I found some quotations, which I noted down, which played a part in the editing of the film.
The first in particular, by Vilèm Flusser, prompted me to call the film le préparateur : «The latin word « apparatus » come from the verb
« apparar » which means « to prepare ». In addition, the Latin includes the verb « praeparare », which also means « to prepare ».
If one wants to understand the difference in French between the prefixe « ad » and « prae » perhaps one could translate « aparrare »
by « to get ready » Therefore an « appliance » would be something ready which is lying in wait for something and a « preparation »
something ready which is waiting patiently for something.
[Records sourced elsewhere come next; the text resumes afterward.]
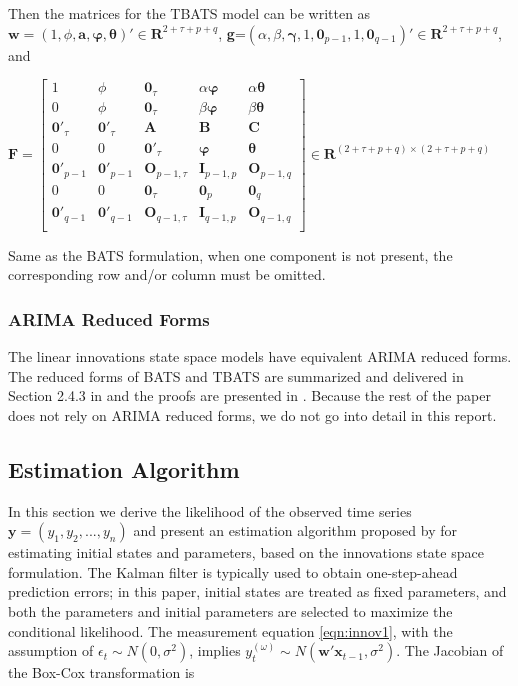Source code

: \documentclass{uwstat572}
\begin{document}
Then the matrices for the TBATS model can be written as $\textbf{w}=(1,\phi,\textbf{a}, \bm{\varphi}, \bm{\theta})' \in \mathbf{R}^{2+\tau+p+q}$, \textbf{g}=$(\alpha,\beta,\bm{\gamma}, 1, \textbf{0}_{p-1}, 1, \textbf{0}_{q-1})'\in \mathbf{R}^{2+\tau+p+q}$, and 

\begin{center}
$\textbf{F}=\begin{bmatrix} 
1 & \phi& \textbf{0}_\tau & \alpha \bm{\varphi} & \alpha \bm{\theta}  \\
0 & \phi& \textbf{0}_\tau & \beta \bm{\varphi} & \beta \bm{\theta}  \\
\textbf{0}'_\tau &  \textbf{0}'_\tau  & \bm{A} & \bm{B} & \bm{C} \\
0 & 0 & \textbf{0}'_\tau & \bm{\varphi} & \bm{\theta}  \\
\bm{0}'_{p-1} & \bm{0}'_{p-1} & \textbf{O}_{p-1,\tau} & \bm{I}_{p-1,p} &\textbf{O}_{p-1,q} \\
0 & 0 &\textbf{0}_\tau & \textbf{0}_p & \textbf{0}_q \\
\bm{0}'_{q-1} & \bm{0}'_{q-1} & \textbf{O}_{q-1,\tau} & \bm{I}_{q-1,p} &\textbf{O}_{q-1,q} \\
\end{bmatrix} \in \mathbf{R}^{(2+\tau+p+q) \times (2+\tau+p+q)}$ 
\end{center}

\noindent Same as the BATS formulation, when one component is not present, the corresponding row and/or column must be omitted.

\subsubsection{ARIMA Reduced Forms}
The linear innovations state space models have equivalent ARIMA reduced forms. The reduced forms of BATS and TBATS are summarized and delivered in Section 2.4.3 in \citet{de2011forecasting} and the proofs are presented in \citet{dethesis}. Because the rest of the paper does not rely on ARIMA reduced forms, we do not go into detail in this report. 

\subsection{Estimation Algorithm}
In this section we derive the likelihood of the observed time series $\textbf{y}=(y_1,y_2,...,y_n)$ and present an estimation algorithm proposed by \citet{de2011forecasting} for estimating initial states and parameters, based on the innovations state space formulation. The Kalman filter is typically used to obtain one-step-ahead prediction errors; in this paper, initial states are treated as fixed parameters, and both the parameters and initial parameters are selected to maximize the conditional likelihood. The measurement equation \ref{eqn:innov1}, with the assumption of $\epsilon_t \sim N(0,\sigma^2)$, implies $y_t^{(\omega)} \sim N(\textbf{w}'\textbf{x}_{t-1},\sigma^2)$. The Jacobian of the Box-Cox transformation is
\end{document}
A camera – (in French, « a photographic appliance » - is lying in wait to take
photographic appliance ») – is lying in wait to take photographs and it’s with this in mind that it sharpens its teeth »
(Vilèm Flusser, towards a philosophy of photography).
The other one is by Nietzsche and comes from the gai science : « The privilege of the dead is to never die again ».
So it was no coincidence that, out of the four characters, you chose to continue the work with the taxidermist.
Do you also consider this job to be a metaphor for the documentary cinema ?
When you go into a taxidermist's laboratory you're agreeing to live in camera, to manoeuvre in a restricted space
with a dead swan an a laboratory assistant. I arrived in this underground research workshop the way you come into a
"film noir", the mystery being a dead swanbeing subjected to dissection. Two dead swans, in fact, to increase the fictional aspect
of my experience, because we had to have a double in order to shoot the firts sequence of the body being removed.
The remains of "Swan1" was waiting to be defrosted. The aim of taxidermy is to reconstruct the body of a dead animal and to make it
look alive. The aim is fictional, but the "work in actually" (transforming a motionless dead body, emptying it and keeping nothing but the skin)
corresponds with a documentary format. The beauty of a documentary resides in its capacity to tackle a process head on, to get inside it and
find the site of an aesthetic shift, a figure of deconstruction, where the fragment can becomea backup to the reality.
In this film we follow the evolution of an animal and its development throught the practise of traditional crafts.
But we're also dealing with a film that's in the process of being made, a film that plays on the way the arts slide into one another.
How, starting from a dead body, can photography turn into drawing and sculpture into theater ?
During the film you appear, furtively, on screen. Why ? And, more precisely, why at that moment ?
I appear at the moment in which the image becomes bare, empties and becomes more abstract in order to turn into a stage set,
in deep blackness. I felt, as in a painting, as if I was bringing everything behind the painting into the frame. It was a moment when
I felt it was my turn to become the model for the reconsctruction of the swan.